Boris is right, we need a Parliament of rebels, MPs who actually consider legislation, tell their whips to get stuffed, and vote with their conscience.
MPs who are in Parliament out of a sense of duty and public service, perhaps?
But if public service is what being an MP is about, then where is the personal sacrifice?
Where is the career forgone, the business neglected, the leisured life abandoned?
Politics today offers what is for most people a lucrative career in its own right. So much so that MPs have lost credibility as public servants: all too many are now revealed as troughers, in politics first and foremost for their personal benefit. It is a politics corrupted.
Unfortunately it is not just a matter of individual personal corruption, but wholesale corruption; a corruption run rife, yet somehow mostly "within the rules".
What has happened is that MPs collectively have built a corrupt and privileged system, which, exploited by the party leaderships, has led to the weak and servile behaviour Boris bemoans.

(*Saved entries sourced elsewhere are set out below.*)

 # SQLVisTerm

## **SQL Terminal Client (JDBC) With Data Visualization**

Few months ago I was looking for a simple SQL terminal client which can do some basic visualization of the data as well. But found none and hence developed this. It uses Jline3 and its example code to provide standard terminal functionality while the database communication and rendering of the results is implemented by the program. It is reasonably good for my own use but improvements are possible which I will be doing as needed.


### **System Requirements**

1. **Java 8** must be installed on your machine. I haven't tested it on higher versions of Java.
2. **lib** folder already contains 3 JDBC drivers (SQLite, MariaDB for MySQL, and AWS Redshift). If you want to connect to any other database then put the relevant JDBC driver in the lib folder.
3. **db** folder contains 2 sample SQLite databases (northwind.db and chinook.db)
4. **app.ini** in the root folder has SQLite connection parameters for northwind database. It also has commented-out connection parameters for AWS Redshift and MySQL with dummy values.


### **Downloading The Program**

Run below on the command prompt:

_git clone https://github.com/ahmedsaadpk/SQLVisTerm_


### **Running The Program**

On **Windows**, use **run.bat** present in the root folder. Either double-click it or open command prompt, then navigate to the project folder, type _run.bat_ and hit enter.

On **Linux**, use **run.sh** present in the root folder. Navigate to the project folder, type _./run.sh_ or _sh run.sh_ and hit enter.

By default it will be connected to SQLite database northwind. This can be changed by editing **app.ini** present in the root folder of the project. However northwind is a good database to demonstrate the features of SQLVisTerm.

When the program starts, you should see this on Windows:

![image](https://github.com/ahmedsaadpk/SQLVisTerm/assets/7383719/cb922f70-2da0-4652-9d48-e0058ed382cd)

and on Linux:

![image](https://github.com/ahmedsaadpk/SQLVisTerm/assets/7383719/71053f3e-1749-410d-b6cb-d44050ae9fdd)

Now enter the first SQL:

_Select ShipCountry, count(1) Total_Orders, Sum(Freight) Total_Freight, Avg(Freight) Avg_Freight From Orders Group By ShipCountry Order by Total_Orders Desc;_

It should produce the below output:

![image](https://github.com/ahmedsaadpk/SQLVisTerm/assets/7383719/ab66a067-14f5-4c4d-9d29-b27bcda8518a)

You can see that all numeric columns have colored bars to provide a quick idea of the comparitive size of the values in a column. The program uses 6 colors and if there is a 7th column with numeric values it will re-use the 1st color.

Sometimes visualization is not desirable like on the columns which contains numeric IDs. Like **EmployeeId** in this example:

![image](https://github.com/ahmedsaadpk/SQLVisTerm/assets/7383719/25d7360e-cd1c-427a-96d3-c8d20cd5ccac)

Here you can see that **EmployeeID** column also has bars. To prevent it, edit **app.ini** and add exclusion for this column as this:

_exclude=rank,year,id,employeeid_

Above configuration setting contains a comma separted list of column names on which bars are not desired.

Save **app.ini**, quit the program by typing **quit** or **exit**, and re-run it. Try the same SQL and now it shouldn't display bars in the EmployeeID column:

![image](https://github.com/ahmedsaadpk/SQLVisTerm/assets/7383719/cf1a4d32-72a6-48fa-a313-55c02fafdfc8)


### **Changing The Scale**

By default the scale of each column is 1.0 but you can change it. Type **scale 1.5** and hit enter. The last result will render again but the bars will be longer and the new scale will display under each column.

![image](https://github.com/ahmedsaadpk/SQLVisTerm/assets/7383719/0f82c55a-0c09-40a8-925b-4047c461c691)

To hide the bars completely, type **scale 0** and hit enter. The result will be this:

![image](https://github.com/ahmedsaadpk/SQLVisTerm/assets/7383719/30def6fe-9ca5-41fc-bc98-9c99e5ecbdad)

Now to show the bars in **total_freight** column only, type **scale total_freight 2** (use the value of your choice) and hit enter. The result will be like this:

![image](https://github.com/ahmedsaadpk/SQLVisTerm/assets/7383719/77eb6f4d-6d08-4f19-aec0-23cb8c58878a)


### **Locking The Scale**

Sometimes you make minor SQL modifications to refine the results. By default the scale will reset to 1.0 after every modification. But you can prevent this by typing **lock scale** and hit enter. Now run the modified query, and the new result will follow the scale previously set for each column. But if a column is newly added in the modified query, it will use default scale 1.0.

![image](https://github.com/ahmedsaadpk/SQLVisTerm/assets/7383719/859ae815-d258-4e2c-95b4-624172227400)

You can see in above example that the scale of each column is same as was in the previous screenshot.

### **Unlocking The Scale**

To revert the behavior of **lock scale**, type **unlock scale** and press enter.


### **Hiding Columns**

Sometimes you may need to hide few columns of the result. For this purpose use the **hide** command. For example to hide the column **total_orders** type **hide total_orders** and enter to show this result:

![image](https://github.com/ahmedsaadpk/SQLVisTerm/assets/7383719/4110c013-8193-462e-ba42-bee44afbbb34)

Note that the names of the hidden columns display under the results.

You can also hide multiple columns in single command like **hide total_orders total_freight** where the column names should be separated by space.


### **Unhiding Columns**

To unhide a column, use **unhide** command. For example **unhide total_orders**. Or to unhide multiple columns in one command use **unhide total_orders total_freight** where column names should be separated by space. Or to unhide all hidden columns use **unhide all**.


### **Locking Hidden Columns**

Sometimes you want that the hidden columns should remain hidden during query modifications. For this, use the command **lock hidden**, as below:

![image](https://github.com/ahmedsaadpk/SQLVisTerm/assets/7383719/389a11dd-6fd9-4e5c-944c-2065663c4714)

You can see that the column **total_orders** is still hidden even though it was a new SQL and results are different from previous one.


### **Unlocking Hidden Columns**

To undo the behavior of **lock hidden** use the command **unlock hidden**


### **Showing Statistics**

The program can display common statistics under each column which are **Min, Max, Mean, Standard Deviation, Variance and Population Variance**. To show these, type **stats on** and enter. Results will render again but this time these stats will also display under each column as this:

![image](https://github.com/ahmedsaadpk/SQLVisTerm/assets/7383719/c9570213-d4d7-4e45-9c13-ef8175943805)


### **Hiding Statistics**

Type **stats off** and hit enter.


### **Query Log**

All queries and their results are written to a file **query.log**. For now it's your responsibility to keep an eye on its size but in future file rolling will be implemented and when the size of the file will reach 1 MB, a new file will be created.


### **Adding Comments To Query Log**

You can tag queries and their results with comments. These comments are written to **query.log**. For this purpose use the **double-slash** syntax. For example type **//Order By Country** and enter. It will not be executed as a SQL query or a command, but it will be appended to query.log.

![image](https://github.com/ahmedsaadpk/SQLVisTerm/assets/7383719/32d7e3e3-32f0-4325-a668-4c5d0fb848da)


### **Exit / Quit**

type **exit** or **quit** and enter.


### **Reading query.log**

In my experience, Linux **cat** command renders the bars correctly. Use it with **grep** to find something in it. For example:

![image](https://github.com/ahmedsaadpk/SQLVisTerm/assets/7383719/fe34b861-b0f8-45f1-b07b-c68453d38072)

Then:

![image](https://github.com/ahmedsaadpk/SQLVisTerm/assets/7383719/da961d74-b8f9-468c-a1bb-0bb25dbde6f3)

The trouble is that MPs’ pay and perks are now so great, and MPs' dependence on their party leaderships for their positions is so complete, that MPs will never find it in themselves to be independent. If an MP is disowned by his party it means forgoing not only his seat in Parliament, but his entire career and income.
If we want men of conscience to be our MPs, then we need to cut, or even eliminate altogether, the financial rewards, the allowances and expenses, the plush offices, and the staffs. Let careerists make their careers elsewhere.
We will not eliminate party, but we can reduce its power of patronage.